All records are to be reproduced verbatim, with images omitted.

____ INPUT FOR THIS TASK

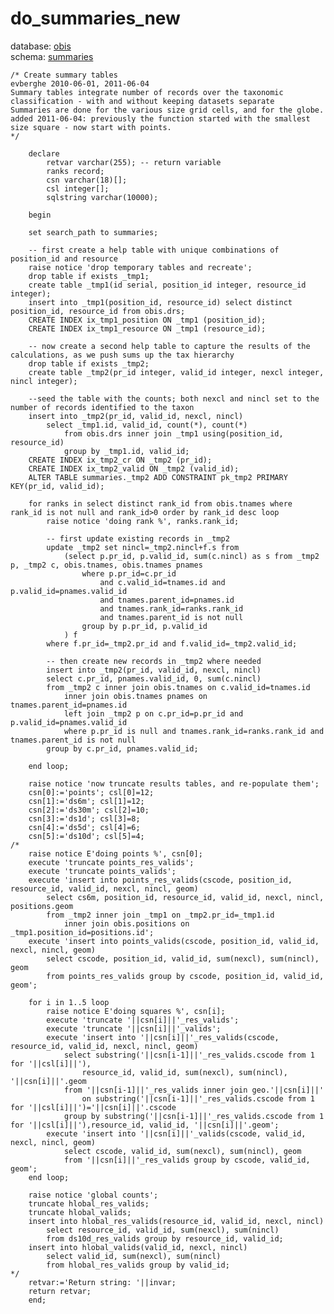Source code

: # do_summaries_new
database: [obis](../)  
schema: [summaries](summaries)  

    
    
    /* Create summary tables
    evberghe 2010-06-01, 2011-06-04
    Summary tables integrate number of records over the taxonomic classification - with and without keeping datasets separate
    Summaries are done for the various size grid cells, and for the globe. 
    added 2011-06-04: previously the function started with the smallest size square - now start with points.
    */
    
    	declare
    		retvar varchar(255); -- return variable
    		ranks record;
    		csn varchar(18)[];
    		csl integer[];
    		sqlstring varchar(10000);
    		
    	begin
    
    	set search_path to summaries;
    
    	-- first create a help table with unique combinations of position_id and resource
    	raise notice 'drop temporary tables and recreate';
    	drop table if exists _tmp1;
    	create table _tmp1(id serial, position_id integer, resource_id integer);
    	insert into _tmp1(position_id, resource_id) select distinct position_id, resource_id from obis.drs;
    	CREATE INDEX ix_tmp1_position ON _tmp1 (position_id);
    	CREATE INDEX ix_tmp1_resource ON _tmp1 (resource_id);
    
    	-- now create a second help table to capture the results of the calculations, as we push sums up the tax hierarchy
    	drop table if exists _tmp2;
    	create table _tmp2(pr_id integer, valid_id integer, nexcl integer, nincl integer);
    
    	--seed the table with the counts; both nexcl and nincl set to the number of records identified to the taxon
    	insert into _tmp2(pr_id, valid_id, nexcl, nincl)
    		select _tmp1.id, valid_id, count(*), count(*)
    			from obis.drs inner join _tmp1 using(position_id, resource_id)
    			group by _tmp1.id, valid_id;
    	CREATE INDEX ix_tmp2_cr ON _tmp2 (pr_id);
    	CREATE INDEX ix_tmp2_valid ON _tmp2 (valid_id);
    	ALTER TABLE summaries._tmp2 ADD CONSTRAINT pk_tmp2 PRIMARY KEY(pr_id, valid_id);
    
    	for ranks in select distinct rank_id from obis.tnames where rank_id is not null and rank_id>0 order by rank_id desc loop
    		raise notice 'doing rank %', ranks.rank_id;
    
    		-- first update existing records in _tmp2
    		update _tmp2 set nincl=_tmp2.nincl+f.s from 
    			(select p.pr_id, p.valid_id, sum(c.nincl) as s from _tmp2 p, _tmp2 c, obis.tnames, obis.tnames pnames
    				where p.pr_id=c.pr_id 
    					and c.valid_id=tnames.id and p.valid_id=pnames.valid_id
    					and tnames.parent_id=pnames.id
    					and tnames.rank_id=ranks.rank_id 
    					and tnames.parent_id is not null
    				group by p.pr_id, p.valid_id
    			) f
    		where f.pr_id=_tmp2.pr_id and f.valid_id=_tmp2.valid_id;
    
    		-- then create new records in _tmp2 where needed
    		insert into _tmp2(pr_id, valid_id, nexcl, nincl)
    		select c.pr_id, pnames.valid_id, 0, sum(c.nincl)
    		from _tmp2 c inner join obis.tnames on c.valid_id=tnames.id
    			inner join obis.tnames pnames on tnames.parent_id=pnames.id
    			left join _tmp2 p on c.pr_id=p.pr_id and p.valid_id=pnames.valid_id
    			where p.pr_id is null and tnames.rank_id=ranks.rank_id and tnames.parent_id is not null
    		group by c.pr_id, pnames.valid_id;
    
    	end loop;
    
    	raise notice 'now truncate results tables, and re-populate them';
    	csn[0]:='points'; csl[0]=12;
    	csn[1]:='ds6m'; csl[1]=12;
    	csn[2]:='ds30m'; csl[2]=10;
    	csn[3]:='ds1d'; csl[3]=8;
    	csn[4]:='ds5d'; csl[4]=6;
    	csn[5]:='ds10d'; csl[5]=4;
    /*	
    	raise notice E'doing points %', csn[0];
    	execute 'truncate points_res_valids';
    	execute 'truncate points_valids';
    	execute 'insert into points_res_valids(cscode, position_id, resource_id, valid_id, nexcl, nincl, geom)
    		select cs6m, position_id, resource_id, valid_id, nexcl, nincl, positions.geom
    		from _tmp2 inner join _tmp1 on _tmp2.pr_id=_tmp1.id
    			inner join obis.positions on _tmp1.position_id=positions.id';
    	execute 'insert into points_valids(cscode, position_id, valid_id, nexcl, nincl, geom)
    		select cscode, position_id, valid_id, sum(nexcl), sum(nincl), geom 
    		from points_res_valids group by cscode, position_id, valid_id, geom';
    		
    	for i in 1..5 loop
    		raise notice E'doing squares %', csn[i];
    		execute 'truncate '||csn[i]||'_res_valids';
    		execute 'truncate '||csn[i]||'_valids';
    		execute 'insert into '||csn[i]||'_res_valids(cscode, resource_id, valid_id, nexcl, nincl, geom)
    			select substring('||csn[i-1]||'_res_valids.cscode from 1 for '||csl[i]||'), 
    				resource_id, valid_id, sum(nexcl), sum(nincl), '||csn[i]||'.geom
    			from '||csn[i-1]||'_res_valids inner join geo.'||csn[i]||' 
    				on substring('||csn[i-1]||'_res_valids.cscode from 1 for '||csl[i]||')='||csn[i]||'.cscode
    			group by substring('||csn[i-1]||'_res_valids.cscode from 1 for '||csl[i]||'),resource_id, valid_id, '||csn[i]||'.geom';
    		execute 'insert into '||csn[i]||'_valids(cscode, valid_id, nexcl, nincl, geom)
    			select cscode, valid_id, sum(nexcl), sum(nincl), geom 
    			from '||csn[i]||'_res_valids group by cscode, valid_id, geom';
    	end loop;
    
    	raise notice 'global counts';
    	truncate hlobal_res_valids;
    	truncate hlobal_valids;
    	insert into hlobal_res_valids(resource_id, valid_id, nexcl, nincl)
    		select resource_id, valid_id, sum(nexcl), sum(nincl) 
    		from ds10d_res_valids group by resource_id, valid_id;
    	insert into hlobal_valids(valid_id, nexcl, nincl)
    		select valid_id, sum(nexcl), sum(nincl) 
    		from hlobal_res_valids group by valid_id;
    */	
    	retvar:='Return string: '||invar;
    	return retvar;
    	end;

________

* **SOLUTION FOR THIS EXERCISE**:
Source code

: # do_summaries_new
database: [obis](../)  
schema: [summaries](summaries)  

    
    
    /* Create summary tables
    evberghe 2010-06-01, 2011-06-04
    Summary tables integrate number of records over the taxonomic classification - with and without keeping datasets separate
    Summaries are done for the various size grid cells, and for the globe. 
    added 2011-06-04: previously the function started with the smallest size square - now start with points.
    */
    
    	declare
    		retvar varchar(255); -- return variable
    		ranks record;
    		csn varchar(18)[];
    		csl integer[];
    		sqlstring varchar(10000);
    		
    	begin
    
    	set search_path to summaries;
    
    	-- first create a help table with unique combinations of position_id and resource
    	raise notice 'drop temporary tables and recreate';
    	drop table if exists _tmp1;
    	create table _tmp1(id serial, position_id integer, resource_id integer);
    	insert into _tmp1(position_id, resource_id) select distinct position_id, resource_id from obis.drs;
    	CREATE INDEX ix_tmp1_position ON _tmp1 (position_id);
    	CREATE INDEX ix_tmp1_resource ON _tmp1 (resource_id);
    
    	-- now create a second help table to capture the results of the calculations, as we push sums up the tax hierarchy
    	drop table if exists _tmp2;
    	create table _tmp2(pr_id integer, valid_id integer, nexcl integer, nincl integer);
    
    	--seed the table with the counts; both nexcl and nincl set to the number of records identified to the taxon
    	insert into _tmp2(pr_id, valid_id, nexcl, nincl)
    		select _tmp1.id, valid_id, count(*), count(*)
    			from obis.drs inner join _tmp1 using(position_id, resource_id)
    			group by _tmp1.id, valid_id;
    	CREATE INDEX ix_tmp2_cr ON _tmp2 (pr_id);
    	CREATE INDEX ix_tmp2_valid ON _tmp2 (valid_id);
    	ALTER TABLE summaries._tmp2 ADD CONSTRAINT pk_tmp2 PRIMARY KEY(pr_id, valid_id);
    
    	for ranks in select distinct rank_id from obis.tnames where rank_id is not null and rank_id>0 order by rank_id desc loop
    		raise notice 'doing rank %', ranks.rank_id;
    
    		-- first update existing records in _tmp2
    		update _tmp2 set nincl=_tmp2.nincl+f.s from 
    			(select p.pr_id, p.valid_id, sum(c.nincl) as s from _tmp2 p, _tmp2 c, obis.tnames, obis.tnames pnames
    				where p.pr_id=c.pr_id 
    					and c.valid_id=tnames.id and p.valid_id=pnames.valid_id
    					and tnames.parent_id=pnames.id
    					and tnames.rank_id=ranks.rank_id 
    					and tnames.parent_id is not null
    				group by p.pr_id, p.valid_id
    			) f
    		where f.pr_id=_tmp2.pr_id and f.valid_id=_tmp2.valid_id;
    
    		-- then create new records in _tmp2 where needed
    		insert into _tmp2(pr_id, valid_id, nexcl, nincl)
    		select c.pr_id, pnames.valid_id, 0, sum(c.nincl)
    		from _tmp2 c inner join obis.tnames on c.valid_id=tnames.id
    			inner join obis.tnames pnames on tnames.parent_id=pnames.id
    			left join _tmp2 p on c.pr_id=p.pr_id and p.valid_id=pnames.valid_id
    			where p.pr_id is null and tnames.rank_id=ranks.rank_id and tnames.parent_id is not null
    		group by c.pr_id, pnames.valid_id;
    
    	end loop;
    
    	raise notice 'now truncate results tables, and re-populate them';
    	csn[0]:='points'; csl[0]=12;
    	csn[1]:='ds6m'; csl[1]=12;
    	csn[2]:='ds30m'; csl[2]=10;
    	csn[3]:='ds1d'; csl[3]=8;
    	csn[4]:='ds5d'; csl[4]=6;
    	csn[5]:='ds10d'; csl[5]=4;
    /*	
    	raise notice E'doing points %', csn[0];
    	execute 'truncate points_res_valids';
    	execute 'truncate points_valids';
    	execute 'insert into points_res_valids(cscode, position_id, resource_id, valid_id, nexcl, nincl, geom)
    		select cs6m, position_id, resource_id, valid_id, nexcl, nincl, positions.geom
    		from _tmp2 inner join _tmp1 on _tmp2.pr_id=_tmp1.id
    			inner join obis.positions on _tmp1.position_id=positions.id';
    	execute 'insert into points_valids(cscode, position_id, valid_id, nexcl, nincl, geom)
    		select cscode, position_id, valid_id, sum(nexcl), sum(nincl), geom 
    		from points_res_valids group by cscode, position_id, valid_id, geom';
    		
    	for i in 1..5 loop
    		raise notice E'doing squares %', csn[i];
    		execute 'truncate '||csn[i]||'_res_valids';
    		execute 'truncate '||csn[i]||'_valids';
    		execute 'insert into '||csn[i]||'_res_valids(cscode, resource_id, valid_id, nexcl, nincl, geom)
    			select substring('||csn[i-1]||'_res_valids.cscode from 1 for '||csl[i]||'), 
    				resource_id, valid_id, sum(nexcl), sum(nincl), '||csn[i]||'.geom
    			from '||csn[i-1]||'_res_valids inner join geo.'||csn[i]||' 
    				on substring('||csn[i-1]||'_res_valids.cscode from 1 for '||csl[i]||')='||csn[i]||'.cscode
    			group by substring('||csn[i-1]||'_res_valids.cscode from 1 for '||csl[i]||'),resource_id, valid_id, '||csn[i]||'.geom';
    		execute 'insert into '||csn[i]||'_valids(cscode, valid_id, nexcl, nincl, geom)
    			select cscode, valid_id, sum(nexcl), sum(nincl), geom 
    			from '||csn[i]||'_res_valids group by cscode, valid_id, geom';
    	end loop;
    
    	raise notice 'global counts';
    	truncate hlobal_res_valids;
    	truncate hlobal_valids;
    	insert into hlobal_res_valids(resource_id, valid_id, nexcl, nincl)
    		select resource_id, valid_id, sum(nexcl), sum(nincl) 
    		from ds10d_res_valids group by resource_id, valid_id;
    	insert into hlobal_valids(valid_id, nexcl, nincl)
    		select valid_id, sum(nexcl), sum(nincl) 
    		from hlobal_res_valids group by valid_id;
    */	
    	retvar:='Return string: '||invar;
    	return retvar;
    	end;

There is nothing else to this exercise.